Moreover, a positive $\varphi$, a positive variance (^bpp), and a full column rank $X=(X_1,\dots ,X_n{)}^T$ gives a negative definite Hessian of the log-likelihood:

$$\mathrm{Hess}(\ell (\beta ))=-{\varphi }^{-1}\sum _i\mathrm{Hess}(b(X_i^T\beta ))=-{\varphi }^{-1}\sum _i{b}^{\prime \prime }(X_i^T\beta )X_i{X}_i^T\prec 0.$$

Therefore, ${\beta }^{\mathrm{MLE}}$ is unique and can be attained by either Convex Optimization or solving the zero of the gradient:

$$\sum _i{Y}_i{X}_i-\sum _i{b}^{\prime }(X_i^T\beta )X_i=0.$$

• 💡 The asymptotic normality of MLE applies to GLMs.

Applications

Ordinary Least Squares by Gaussian Distribution

When the GLM is Gaussian Linear Model with canonical link, the MLE gives Ordinary Least Squares, the first regression method. In this case, $Y$ is a continuous numerical.
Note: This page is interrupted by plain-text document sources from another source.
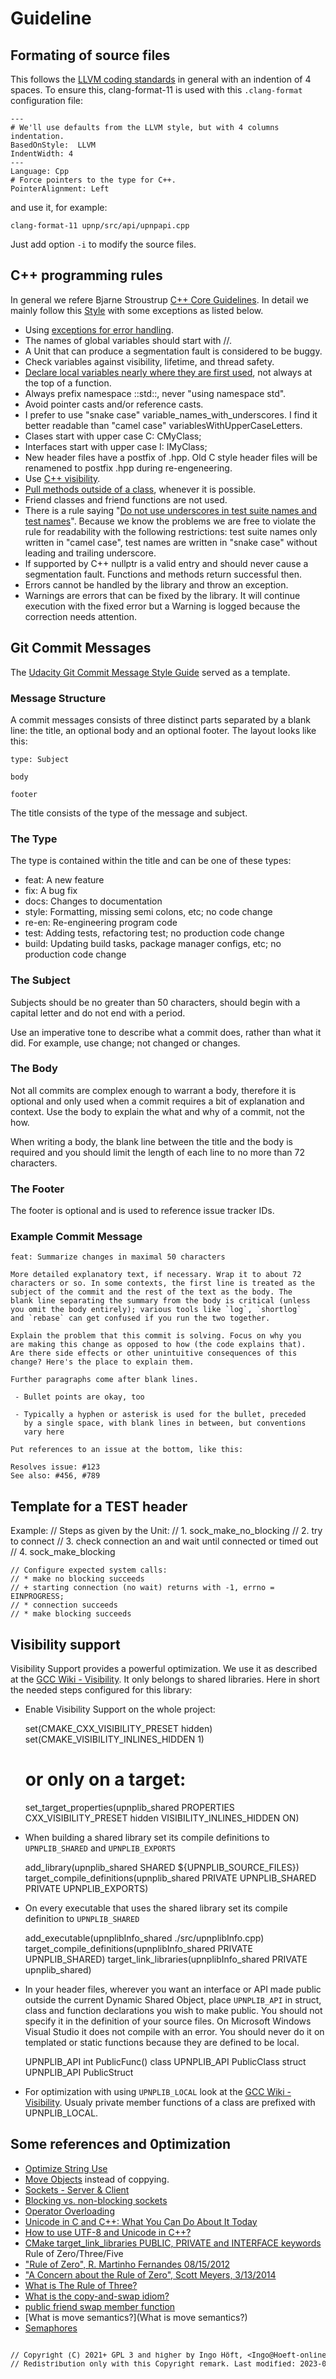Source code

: # Guideline
## Formating of source files
This follows the [LLVM coding standards](https://llvm.org/docs/CodingStandards.html) in general with an indention of 4 spaces. To ensure this, clang-format-11 is used with this `.clang-format` configuration file:

    ---
    # We'll use defaults from the LLVM style, but with 4 columns indentation.
    BasedOnStyle:  LLVM
    IndentWidth: 4
    ---
    Language: Cpp
    # Force pointers to the type for C++.
    PointerAlignment: Left

and use it, for example:

    clang-format-11 upnp/src/api/upnpapi.cpp

Just add option `-i` to modify the source files.

## C++ programming rules
In general we refere Bjarne Stroustrup [C++ Core Guidelines](https://isocpp.github.io/CppCoreGuidelines/CppCoreGuidelines). In detail we mainly follow this [Style](https://lefticus.gitbooks.io/cpp-best-practices/content/03-Style.html) with some exceptions as listed below.

- Using [exceptions for error handling](https://www.acodersjourney.com/top-15-c-exception-handling-mistakes-avoid/).
- The names of global variables should start with //.
- A Unit that can produce a segmentation fault is considered to be buggy.
- Check variables against visibility, lifetime, and thread safety.
- [Declare local variables nearly where they are first used](https://isocpp.org/wiki/faq/coding-standards#declare-near-first-use), not always at the top of a function.
- Always prefix namespace ::std::, never "using namespace std".
- Avoid pointer casts and/or reference casts.
- I prefer to use "snake case" variable_names_with_underscores. I find it better readable than "camel case" variablesWithUpperCaseLetters.
- Clases start with upper case C: CMyClass;
- Interfaces start with upper case I: IMyClass;
- New header files have a postfix of .hpp. Old C style header files will be renamened to postfix .hpp during re-engeneering.
- Use [C++ visibility](https://stackoverflow.com/q/69890807/5014688).
- [Pull methods outside of a class](https://www.fluentcpp.com/2017/06/20/interface-principle-cpp/), whenever it is possible.
- Friend classes and friend functions are not used.
- There is a rule saying "[Do not use underscores in test suite names and test names](https://google.github.io/googletest/faq.html#why-should-test-suite-names-and-test-names-not-contain-underscore)". Because we know the problems we are free to violate the rule for readability with the following restrictions: test suite names only written in "camel case", test names are written in "snake case" without leading and trailing underscore.
- If supported by C++ nullptr is a valid entry and should never cause a segmentation fault. Functions and methods return successful then.
- Errors cannot be handled by the library and throw an exception.
- Warnings are errors that can be fixed by the library. It will continue execution with the fixed error but a Warning is logged because the correction needs attention.

## Git Commit Messages
The [Udacity Git Commit Message Style Guide](https://udacity.github.io/git-styleguide/) served as a template.

### Message Structure
A commit messages consists of three distinct parts separated by a blank line: the title, an optional body and an optional footer. The layout looks like this:

    type: Subject

    body

    footer

The title consists of the type of the message and subject.

### The Type
The type is contained within the title and can be one of these types:

- feat: A new feature
- fix: A bug fix
- docs: Changes to documentation
- style: Formatting, missing semi colons, etc; no code change
- re-en: Re-engineering program code
- test: Adding tests, refactoring test; no production code change
- build: Updating build tasks, package manager configs, etc; no production code change

### The Subject
Subjects should be no greater than 50 characters, should begin with a capital letter and do not end with a period.

Use an imperative tone to describe what a commit does, rather than what it did. For example, use change; not changed or changes.

### The Body
Not all commits are complex enough to warrant a body, therefore it is optional and only used when a commit requires a bit of explanation and context. Use the body to explain the what and why of a commit, not the how.

When writing a body, the blank line between the title and the body is required and you should limit the length of each line to no more than 72 characters.

### The Footer
The footer is optional and is used to reference issue tracker IDs.

### Example Commit Message
    feat: Summarize changes in maximal 50 characters

    More detailed explanatory text, if necessary. Wrap it to about 72
    characters or so. In some contexts, the first line is treated as the
    subject of the commit and the rest of the text as the body. The
    blank line separating the summary from the body is critical (unless
    you omit the body entirely); various tools like `log`, `shortlog`
    and `rebase` can get confused if you run the two together.

    Explain the problem that this commit is solving. Focus on why you
    are making this change as opposed to how (the code explains that).
    Are there side effects or other unintuitive consequences of this
    change? Here's the place to explain them.

    Further paragraphs come after blank lines.

     - Bullet points are okay, too

     - Typically a hyphen or asterisk is used for the bullet, preceded
       by a single space, with blank lines in between, but conventions
       vary here

    Put references to an issue at the bottom, like this:

    Resolves issue: #123
    See also: #456, #789

## Template for a TEST header
Example:
    // Steps as given by the Unit:
    // 1. sock_make_no_blocking
    // 2. try to connect
    // 3. check connection an and wait until connected or timed out
    // 4. sock_make_blocking

    // Configure expected system calls:
    // * make no blocking succeeds
    // + starting connection (no wait) returns with -1, errno = EINPROGRESS;
    // * connection succeeds
    // * make blocking succeeds

## Visibility support
Visibility Support provides a powerful optimization. We use it as described at the [GCC Wiki - Visibility](https://gcc.gnu.org/wiki/Visibility). It only belongs to shared libraries. Here in short the needed steps configured for this library:
- Enable Visibility Support on the whole project:

    set(CMAKE_CXX_VISIBILITY_PRESET hidden)
    set(CMAKE_VISIBILITY_INLINES_HIDDEN 1)

    # or only on a target:
    set_target_properties(upnplib_shared PROPERTIES
            CXX_VISIBILITY_PRESET hidden
            VISIBILITY_INLINES_HIDDEN ON)

- When building a shared library set its compile definitions to `UPNPLIB_SHARED` and `UPNPLIB_EXPORTS`

    add_library(upnplib_shared SHARED
            ${UPNPLIB_SOURCE_FILES})
    target_compile_definitions(upnplib_shared
            PRIVATE UPNPLIB_SHARED
            PRIVATE UPNPLIB_EXPORTS)

- On every executable that uses the shared library set its compile definition to `UPNPLIB_SHARED`

    add_executable(upnplibInfo_shared
            ./src/upnplibInfo.cpp)
    target_compile_definitions(upnplibInfo_shared
            PRIVATE UPNPLIB_SHARED)
    target_link_libraries(upnplibInfo_shared
            PRIVATE upnplib_shared)

- In your header files, wherever you want an interface or API made public outside the current Dynamic Shared Object, place `UPNPLIB_API` in struct, class and function declarations you wish to make public. You should not specify it in the definition of your source files. On Microsoft Windows Visual Studio it does not compile with an error. You should never do it on templated or static functions because they are defined to be local.

    UPNPLIB_API int PublicFunc()
    class UPNPLIB_API PublicClass
    struct UPNPLIB_API PublicStruct

- For optimization with using `UPNPLIB_LOCAL` look at the [GCC Wiki - Visibility](https://gcc.gnu.org/wiki/Visibility). Usualy private member functions of a class are prefixed with UPNPLIB_LOCAL.

## Some references and 0ptimization
- [Optimize String Use](https://www.oreilly.com/library/view/optimized-c/9781491922057/ch04.html)
- [ Move Objects](https://newbedev.com/is-std-vector-copying-the-objects-with-a-push-back) instead of coppying.
- [Sockets - Server & Client](https://www.bogotobogo.com/cplusplus/sockets_server_client.php)
- [Blocking vs. non-blocking sockets](https://www.scottklement.com/rpg/socktut/nonblocking.html)
- [Operator Overloading](https://condor.depaul.edu/ntomuro/courses/262/notes/lecture3.html)
- [Unicode in C and C++: What You Can Do About It Today](https://www.cprogramming.com/tutorial/unicode.html)
- [How to use UTF-8 and Unicode in C++?](https://stackoverflow.com/questions/61977664/how-to-use-utf-8-and-unicode-in-c-how-big-is-c20-char8-t)
- [CMake target_link_libraries PUBLIC, PRIVATE and INTERFACE keywords](https://stackoverflow.com/q/26037954/5014688)
Rule of Zero/Three/Five
- ["Rule of Zero", R. Martinho Fernandes 08/15/2012](https://web.archive.org/web/20130211035910/http://flamingdangerzone.com/cxx11/2012/08/15/rule-of-zero.html)
- ["A Concern about the Rule of Zero", Scott Meyers, 3/13/2014](http://scottmeyers.blogspot.fr/2014/03/a-concern-about-rule-of-zero.html)
- [What is The Rule of Three?](https://stackoverflow.com/q/4172722/5014688)
- [What is the copy-and-swap idiom?](https://stackoverflow.com/q/3279543/5014688)
- [public friend swap member function](https://stackoverflow.com/q/5695548/5014688)
- [What is move semantics?](What is move semantics?)
- [Semaphores](https://pages.cs.wisc.edu/~remzi/Classes/537/Fall2008/Notes/threads-semaphores.txt)

<pre><sup>
// Copyright (C) 2021+ GPL 3 and higher by Ingo Höft, &#60;Ingo&#64;Hoeft-online.de&#62;
// Redistribution only with this Copyright remark. Last modified: 2023-04-15
</sup></sup>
To see this, the natural exponential dispersion form of Gaussian has $b(\theta )={\theta }^2/2$ with a dispersion parameter ${\sigma }^2$. Then, $b^{\prime }(\theta )=\theta$ is linear, making the zero point of the log-likelihood (^zerog) satisfy

$$\sum _i{Y}_i{X}_i=\sum _i{X}_i{X}_i^T{\beta }^{\mathrm{MLE}}⟺X^{T}Y=X^{T}X{\beta }^{\mathrm{MLE}}⟺{\beta }^{\mathrm{MLE}}=(X^{T}X{)}^{-1}{X}^{T}Y.$$

Logistic Regression by Bernoulli Distribution

When the GLM is Bernoulli Distribution with canonical link, the MLE gives Logistic Regression. In this case, $Y$ is a categorical with two possible outcomes.

To see this, we have

$$f(y)=p^y(1-p{)}^{1-y}=\exp (y\ln (p/(1-p))+\ln (1-p))=:\exp (y\theta -\ln (1+e^{\theta }))=:\exp (y\theta -b(\theta )).$$

Therefore, the canonical link function is

$$g(p)=\ln \left(\frac{p}{1-p}\right).$$

This link is called the logit link, and $g^{-1}$ is called the sigmoid function:

$$p=b^{\prime }(\theta )=\frac{\exp (\theta )}{1+\exp (\theta )}=\frac{\exp (x^T\beta )}{1+\exp (x^T\beta )}.$$

Poisson Regression by Poisson Distribution

When the GLM is Poisson Distribution with canonical link, the MLE gives Poisson Regression. In this case, $Y$ is a count variable, which is a non-negative integer.

Other

• Multinomial distribution with MLE gives multinomial or ordinal regression, where $Y$ is categorical with more than two outcomes.
• Gamma Distribution with MLE gives Gamma regression, where $Y$ is positive, e.g., amount of an insurance claim.